Non intendo scendere troppo nei particolari, ma mi pare che il libro – come molti altri testi recenti – vada incontro a una banalizzazione e, peggio ancora, a una riduzione a slogan dei temi trattati. La costruzione di un codice che non è più a misura di individuo ma che, al contrario, assoggetta gli individui a concetti e parole d’ordine. L’effetto è che molte delle idee espresse nel libro appaiono confuse e, a volte, contraddittorie, là dove la lucidità di visione è l’elemento più rilevante anche all’interno di una filosofia o critica del malessere. 

Un esempio pratico. Ciò è particolarmente vero nel caso dei disturbi psichiatrici che confinano con la sfera antisociale e che, negli ultimi anni, sono divenuti oggetto di una vera e propria persecuzione da parte delle attiviste e degli attivisti digitali. Sto parlando, ovviamente, del disturbo borderline, del disturbo antisociale e del disturbo narcisistico. Come si configura questo asse “perverso” del malessere, rispetto alla proposta di Sadagari? Il diritto al malessere consentirebbe di rimuovere lo stigma sui disturbi del gruppo B, promuovendone l’espressione e la presa in carico collettiva. D’altra parte, tuttavia, senza un adeguato processo terapeutico (D.B.T. e Schema Therapy) non è neppure remotamente possibile approdare a un superamento del conflitto autodistruttivo al quale tali disturbi danno luogo. 

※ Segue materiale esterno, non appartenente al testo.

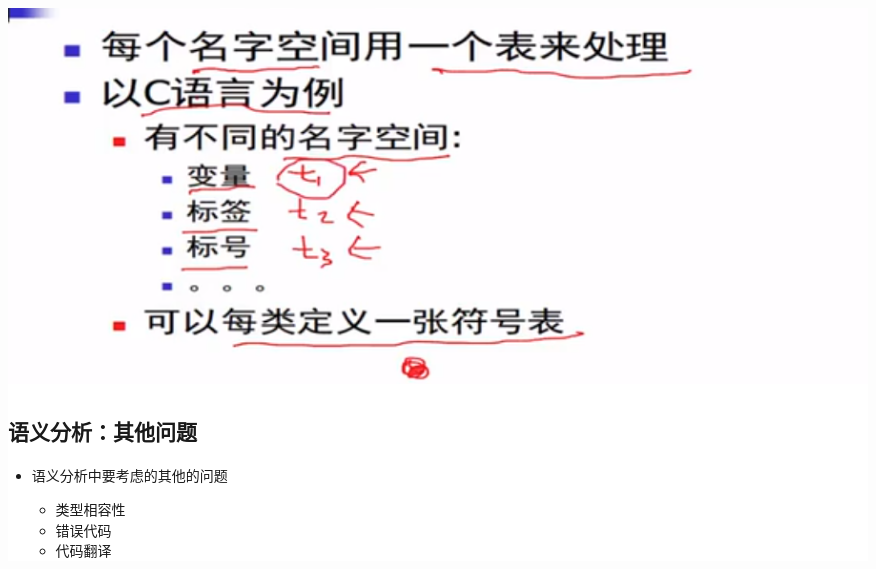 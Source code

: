 ![image-20230701151620580](images/image-20230701151620580.png)

## 语义分析：其他问题

- 语义分析中要考虑的其他的问题

  -  类型相容性
  - 错误代码
  - 代码翻译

Detto questo, trovo perfettamente comprensibile che le nuove generazioni siano in cerca di una via di fuga – tanto concreta quanto immaginaria – o di forme di vita sottrattive (come nel caso degli hikikomori), anziché di nuove strategie di conflitto. Si tratta, in fondo, di un lascito inscritto nel fallimento dell’attivismo stesso dinanzi ai nuovi media digitali, nonché all’egemonia del mediattivismo promosso da agenti economici quali case editrici e influencer. Da questo punto di vista, Diritto al malessere incarna, forse, il primo vagito di un nuovo modo di pensare e rappresentare il pensiero su carta, nonché il primo passo verso un percorso artistico e personale che ci si augura possa guadagnare in organicità e affilatezza senza perdere in radicalità.